Menulis Karya Sastra dalam Bentuk Novel
Bukti bahwa Dono memang bukan pelawak biasa adalah ia juga menulis novel. Kritikannya tidak hanya disajikan lewat celetukan-celetukan saat siaran di radio maupun film yang digarap bersama kedua rekannya. Ada sekitar 4 novel yang ditulis olehnya; Cemara-Cemara Kampus (1988), Bila Satpam Bercinta (1999), Dua Batang Ilalang (1999), dan Senggol Kiri Senggol Kanan (2009).
Dua Batang Ilalang merupakan novelnya yang laris. Ditulis di sela-sela aktivitasnya menjadi pejuang reformasi ’98, setting dan ide cerita diambil tidak jauh-jauh dari sana. Ia menciptakan karakter utama sebagai mahasiswa yang ikut turun aksi sehingga dikeluarkan dari kampus. Hal-hal yang ia tulis sebenarnya sangat dekat dengan kondisi sosial yang ada sehingga sangat mengena ketika dibaca.
Berhasil Menyekolahkan Putranya Hingga S3
Bagi sebagian orang yang kurang ngeh bahwasanya Dono adalah seorang yang cerdas mungkin akan membandingkan ia dan putranya. Headline-headline yang kerap bermunculan adalah “nasib putra Dono yang tidak seperti bapaknya.” Padahal jika ditilik lagi, kecerdasan putranya pasti hasil turunan dari sang ayah. Putra kedua Dono, Damar Canggih Wicaksono berhasil melanjutkan pendidikannya hingga ke jenjang S3.
Pria 30 tahun ini menyelesaikan S1-nya di Universitas Gadjah Mada Yogyakarta dan S2-nya di École Polytechnique Federale De Lausanne (EPFL), mengambil jurusan teknik nuklir. Sekarang, ia sedang menjalankan pendidikan strata 3-nya di kampus yang sama di Swiss, memperdalam ilmunya tentang nuklir. Rencananya setelah lulus nanti adalah menjadi dosen seperti sang ayah.

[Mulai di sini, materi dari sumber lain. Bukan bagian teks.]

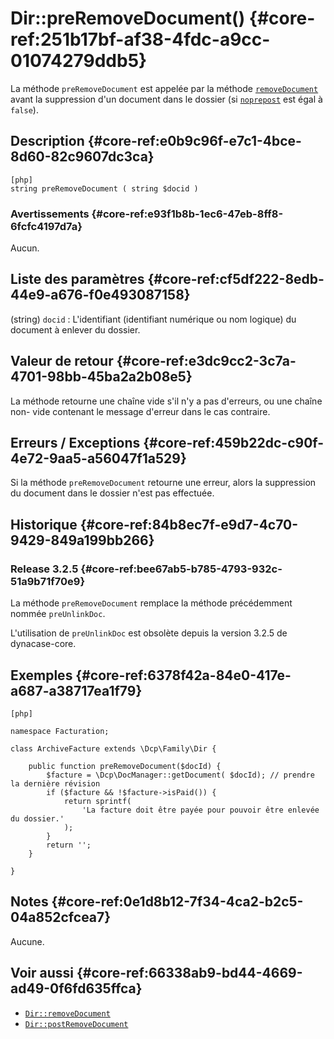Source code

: # Dir::preRemoveDocument() {#core-ref:251b17bf-af38-4fdc-a9cc-01074279ddb5}

<div class="short-description" markdown="1">

La méthode `preRemoveDocument` est appelée par la méthode
[`removeDocument`][Dir::removeDocument] avant la suppression d'un document dans
le dossier (si [`noprepost`][Dir::removeDocument_noprepost] est égal à `false`).

</div>

## Description {#core-ref:e0b9c96f-e7c1-4bce-8d60-82c9607dc3ca}

    [php]
    string preRemoveDocument ( string $docid )

### Avertissements {#core-ref:e93f1b8b-1ec6-47eb-8ff8-6fcfc4197d7a}

Aucun.

## Liste des paramètres {#core-ref:cf5df222-8edb-44e9-a676-f0e493087158}

(string) `docid`
:   L'identifiant (identifiant numérique ou nom logique) du document à enlever
    du dossier.

## Valeur de retour {#core-ref:e3dc9cc2-3c7a-4701-98bb-45ba2a2b08e5}

La méthode retourne une chaîne vide s'il n'y a pas d'erreurs, ou une chaîne non-
vide contenant le message d'erreur dans le cas contraire.

## Erreurs / Exceptions {#core-ref:459b22dc-c90f-4e72-9aa5-a56047f1a529}

Si la méthode `preRemoveDocument` retourne une erreur, alors la suppression du
document dans le dossier n'est pas effectuée.

## Historique {#core-ref:84b8ec7f-e9d7-4c70-9429-849a199bb266}

### Release 3.2.5 {#core-ref:bee67ab5-b785-4793-932c-51a9b71f70e9}

La méthode `preRemoveDocument` remplace la méthode précédemment nommée
`preUnlinkDoc`.

L'utilisation de `preUnlinkDoc` est obsolète depuis la version 3.2.5 de
dynacase-core.

## Exemples {#core-ref:6378f42a-84e0-417e-a687-a38717ea1f79}

    [php]
    
    namespace Facturation;
    
    class ArchiveFacture extends \Dcp\Family\Dir {
    
        public function preRemoveDocument($docId) {
            $facture = \Dcp\DocManager::getDocument( $docId); // prendre la dernière révision
            if ($facture && !$facture->isPaid()) {
            	return sprintf(
            		'La facture doit être payée pour pouvoir être enlevée du dossier.'
                );
            }
            return '';
        }
    
    }    

## Notes {#core-ref:0e1d8b12-7f34-4ca2-b2c5-04a852cfcea7}

Aucune.

## Voir aussi {#core-ref:66338ab9-bd44-4669-ad49-0f6fd635ffca}

- [`Dir::removeDocument`][Dir::removeDocument]
- [`Dir::postRemoveDocument`][Dir::postRemoveDocument]

<!-- links -->
[Dir::removeDocument]: #core-ref:d337e186-8066-49e2-92a0-26aa518cbf41
[Dir::postRemoveDocument]: #core-ref:efd55fb9-600e-42fa-a7c5-0b3b31ea3cc3
[Dir::removeDocument_noprepost]: #core-ref:02b27db3-0b22-4f21-a78d-c401fe357c2b
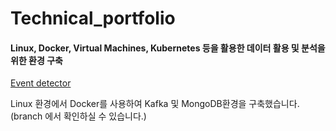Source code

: # Technical_portfolio



#### Linux, Docker, Virtual Machines, Kubernetes 등을 활용한 데이터 활용 및 분석을 위한 환경 구축 
[Event detector](https://github.com/Chris940915/twitter_event_detector)

Linux 환경에서 Docker를 사용하여 Kafka 및 MongoDB환경을 구축했습니다. (branch 에서 확인하실 수 있습니다.)
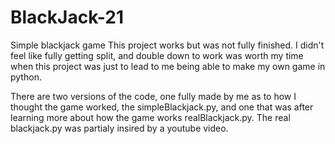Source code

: # BlackJack-21
Simple blackjack game
This project works but was not fully finished. I didn't feel like fully getting split, and double down to work was worth my time when this project was just to lead to me being able to make my own game in python. 

There are two versions of the code, one fully made by me as to how I thought the game worked, the simpleBlackjack.py, and one that was after learning more about how the game works realBlackjack.py. The real blackjack.py was partialy insired by a youtube video. 

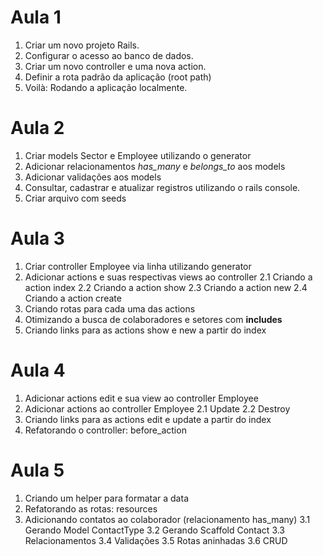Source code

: # Aula 1

1. Criar um novo projeto Rails.
2. Configurar o acesso ao banco de dados.
3. Criar um novo controller e uma nova action.
4. Definir a rota padrão da aplicação (root path)
5. Voilà: Rodando a aplicação localmente.

# Aula 2

1. Criar models Sector e Employee utilizando o generator
2. Adicionar relacionamentos *has_many* e *belongs_to* aos models
3. Adicionar validações aos models
4. Consultar, cadastrar e atualizar registros utilizando o rails console.
5. Criar arquivo com seeds

# Aula 3

1. Criar controller Employee via linha utilizando generator
2. Adicionar actions e suas respectivas views ao controller
  2.1 Criando a action index
  2.2 Criando a action show
  2.3 Criando a action new
  2.4 Criando a action create
3. Criando rotas para cada uma das actions
4. Otimizando a busca de colaboradores e setores com **includes**
5. Criando links para as actions show e new a partir do index

# Aula 4
1. Adicionar actions edit e sua view ao controller Employee
2. Adicionar actions ao controller Employee
  2.1 Update
  2.2 Destroy
3. Criando links para as actions edit e update a partir do index
4. Refatorando o controller: before_action

# Aula 5
1. Criando um helper para formatar a data
2. Refatorando as rotas: resources
3. Adicionando contatos ao colaborador (relacionamento has_many)
  3.1 Gerando Model ContactType
  3.2 Gerando Scaffold Contact
  3.3 Relacionamentos
  3.4 Validações
  3.5 Rotas aninhadas
  3.6 CRUD
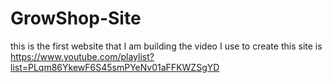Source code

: # GrowShop-Site

this is the first website that I am building the video I use to create this site is https://www.youtube.com/playlist?list=PLqm86YkewF6S45smPYeNv01aFFKWZSgYD  
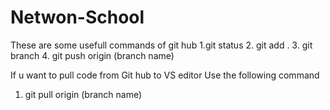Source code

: # Netwon-School
These are some usefull commands of git hub
1.git status
2. git add .
3. git branch
4. git push origin (branch name)

If u want to pull code from Git hub to VS editor 
Use the following command
1. git pull origin (branch name)
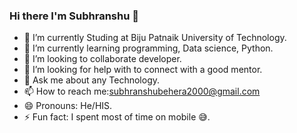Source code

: ### Hi there I'm Subhranshu  👋


- 🔭 I’m currently Studing at Biju Patnaik University of Technology.
- 🌱 I’m currently learning programming, Data science, Python.
- 👯 I’m looking to collaborate developer.
- 🤔 I’m looking for help with to connect with a good mentor.
- 💬 Ask me about any Technology.
- 📫 How to reach me:subhranshubehera2000@gmail.com
- 😄 Pronouns: He/HIS.
- ⚡ Fun fact: I spent most of time on mobile 😅.

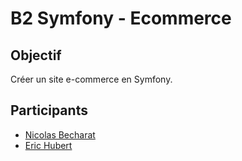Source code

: # B2 Symfony - Ecommerce

## Objectif

Créer un site e-commerce en Symfony.


## Participants

- [Nicolas Becharat](https://github.com/miicolas)
- [Eric Hubert](https://github.com/imLyenx)
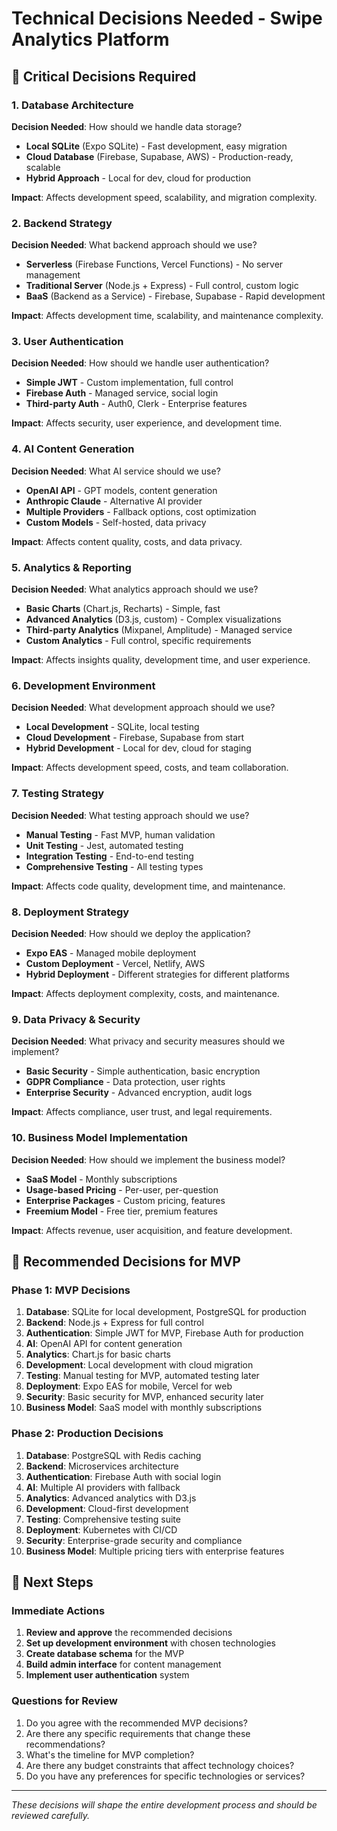# Technical Decisions Needed - Swipe Analytics Platform

## 🎯 **Critical Decisions Required**

### **1. Database Architecture**
**Decision Needed**: How should we handle data storage?
- **Local SQLite** (Expo SQLite) - Fast development, easy migration
- **Cloud Database** (Firebase, Supabase, AWS) - Production-ready, scalable
- **Hybrid Approach** - Local for dev, cloud for production

**Impact**: Affects development speed, scalability, and migration complexity.

### **2. Backend Strategy**
**Decision Needed**: What backend approach should we use?
- **Serverless** (Firebase Functions, Vercel Functions) - No server management
- **Traditional Server** (Node.js + Express) - Full control, custom logic
- **BaaS** (Backend as a Service) - Firebase, Supabase - Rapid development

**Impact**: Affects development time, scalability, and maintenance complexity.

### **3. User Authentication**
**Decision Needed**: How should we handle user authentication?
- **Simple JWT** - Custom implementation, full control
- **Firebase Auth** - Managed service, social login
- **Third-party Auth** - Auth0, Clerk - Enterprise features

**Impact**: Affects security, user experience, and development time.

### **4. AI Content Generation**
**Decision Needed**: What AI service should we use?
- **OpenAI API** - GPT models, content generation
- **Anthropic Claude** - Alternative AI provider
- **Multiple Providers** - Fallback options, cost optimization
- **Custom Models** - Self-hosted, data privacy

**Impact**: Affects content quality, costs, and data privacy.

### **5. Analytics & Reporting**
**Decision Needed**: What analytics approach should we use?
- **Basic Charts** (Chart.js, Recharts) - Simple, fast
- **Advanced Analytics** (D3.js, custom) - Complex visualizations
- **Third-party Analytics** (Mixpanel, Amplitude) - Managed service
- **Custom Analytics** - Full control, specific requirements

**Impact**: Affects insights quality, development time, and user experience.

### **6. Development Environment**
**Decision Needed**: What development approach should we use?
- **Local Development** - SQLite, local testing
- **Cloud Development** - Firebase, Supabase from start
- **Hybrid Development** - Local for dev, cloud for staging

**Impact**: Affects development speed, costs, and team collaboration.

### **7. Testing Strategy**
**Decision Needed**: What testing approach should we use?
- **Manual Testing** - Fast MVP, human validation
- **Unit Testing** - Jest, automated testing
- **Integration Testing** - End-to-end testing
- **Comprehensive Testing** - All testing types

**Impact**: Affects code quality, development time, and maintenance.

### **8. Deployment Strategy**
**Decision Needed**: How should we deploy the application?
- **Expo EAS** - Managed mobile deployment
- **Custom Deployment** - Vercel, Netlify, AWS
- **Hybrid Deployment** - Different strategies for different platforms

**Impact**: Affects deployment complexity, costs, and maintenance.

### **9. Data Privacy & Security**
**Decision Needed**: What privacy and security measures should we implement?
- **Basic Security** - Simple authentication, basic encryption
- **GDPR Compliance** - Data protection, user rights
- **Enterprise Security** - Advanced encryption, audit logs

**Impact**: Affects compliance, user trust, and legal requirements.

### **10. Business Model Implementation**
**Decision Needed**: How should we implement the business model?
- **SaaS Model** - Monthly subscriptions
- **Usage-based Pricing** - Per-user, per-question
- **Enterprise Packages** - Custom pricing, features
- **Freemium Model** - Free tier, premium features

**Impact**: Affects revenue, user acquisition, and feature development.

## 🎯 **Recommended Decisions for MVP**

### **Phase 1: MVP Decisions**
1. **Database**: SQLite for local development, PostgreSQL for production
2. **Backend**: Node.js + Express for full control
3. **Authentication**: Simple JWT for MVP, Firebase Auth for production
4. **AI**: OpenAI API for content generation
5. **Analytics**: Chart.js for basic charts
6. **Development**: Local development with cloud migration
7. **Testing**: Manual testing for MVP, automated testing later
8. **Deployment**: Expo EAS for mobile, Vercel for web
9. **Security**: Basic security for MVP, enhanced security later
10. **Business Model**: SaaS model with monthly subscriptions

### **Phase 2: Production Decisions**
1. **Database**: PostgreSQL with Redis caching
2. **Backend**: Microservices architecture
3. **Authentication**: Firebase Auth with social login
4. **AI**: Multiple AI providers with fallback
5. **Analytics**: Advanced analytics with D3.js
6. **Development**: Cloud-first development
7. **Testing**: Comprehensive testing suite
8. **Deployment**: Kubernetes with CI/CD
9. **Security**: Enterprise-grade security and compliance
10. **Business Model**: Multiple pricing tiers with enterprise features

## 🚀 **Next Steps**

### **Immediate Actions**
1. **Review and approve** the recommended decisions
2. **Set up development environment** with chosen technologies
3. **Create database schema** for the MVP
4. **Build admin interface** for content management
5. **Implement user authentication** system

### **Questions for Review**
1. Do you agree with the recommended MVP decisions?
2. Are there any specific requirements that change these recommendations?
3. What's the timeline for MVP completion?
4. Are there any budget constraints that affect technology choices?
5. Do you have any preferences for specific technologies or services?

---

*These decisions will shape the entire development process and should be reviewed carefully.*








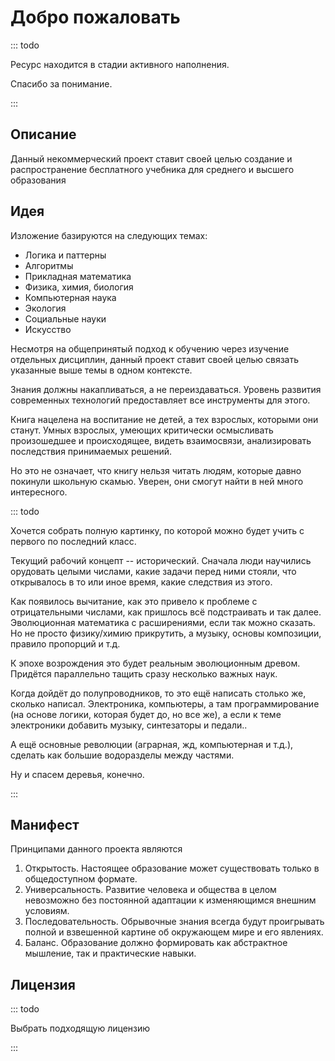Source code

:# Добро пожаловать

::: todo

Ресурс находится в стадии активного наполнения.

Спасибо за понимание.

:::

## Описание

Данный некоммерческий проект ставит своей целью создание и распространение бесплатного учебника для среднего и высшего образования

## Идея

Изложение базируются на следующих темах:

- Логика и паттерны
- Алгоритмы
- Прикладная математика
- Физика, химия, биология
- Компьютерная наука
- Экология
- Социальные науки
- Искусство

Несмотря на общепринятый подход к обучению через изучение отдельных дисциплин, данный проект ставит своей целью связать указанные выше темы в одном контексте.

Знания должны накапливаться, а не переиздаваться. Уровень развития современных технологий предоставляет все инструменты для этого.

Книга нацелена на воспитание не детей, а тех взрослых, которыми они станут. Умных взрослых, умеющих критически осмысливать произошедшее и происходящее, видеть взаимосвязи, анализировать последствия принимаемых решений.

Но это не означает, что книгу нельзя читать людям, которые давно покинули школьную скамью. Уверен, они смогут найти в ней много интересного.

::: todo

Хочется собрать полную картинку, по которой можно будет учить с первого по последний класс.

Текущий рабочий концепт -- исторический. Сначала люди научились орудовать целыми числами, какие задачи перед ними стояли, что открывалось в то или иное время, какие следствия из этого.

Как появилось вычитание, как это привело к проблеме с отрицательными числами, как пришлось всё подстраивать и так далее. Эволюционная математика с расширениями, если так можно сказать. Но не просто физику/химию прикрутить, а музыку, основы композиции, правило пропорций и т.д.

К эпохе возрождения это будет реальным эволюционным древом. Придётся параллельно тащить сразу несколько важных наук.

Когда дойдёт до полупроводников, то это ещё написать столько же, сколько написал. Электроника, компьютеры, а там программирование (на основе логики, которая будет до, но все же), а если к теме электроники добавить музыку, синтезаторы и педали..

А ещё основные революции (аграрная, жд, компьютерная и т.д.), сделать как большие водоразделы между частями.

Ну и спасем деревья, конечно.

:::

## Манифест

Принципами данного проекта являются

1. Открытость. Настоящее образование может существовать только в общедоступном формате.
2. Универсальность. Развитие человека и общества в целом невозможно без постоянной адаптации к изменяющимся внешним условиям.
3. Последовательность. Обрывочные знания всегда будут проигрывать полной и взвешенной картине об окружающем мире и его явлениях.
4. Баланс. Образование должно формировать как абстрактное мышление, так и практические навыки.

## Лицензия

::: todo

Выбрать подходящую лицензию

:::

Itulah sisi lain Dono “Warkop” sang pelawak kondang tanah air yang bisa membuat netizen sekalian terkaget-kaget. Pasalnya, fakta-fakta Dono di atas belum banyak muncul ke permukaan. Publik hanya mengetahui sosoknya sebagai seorang yang humoris. Di ulang tahunnya yang ke-50 ini kita doakan saja semoga karya-karya Dono bisa selalu menginspirasi masyarakat Indonesia.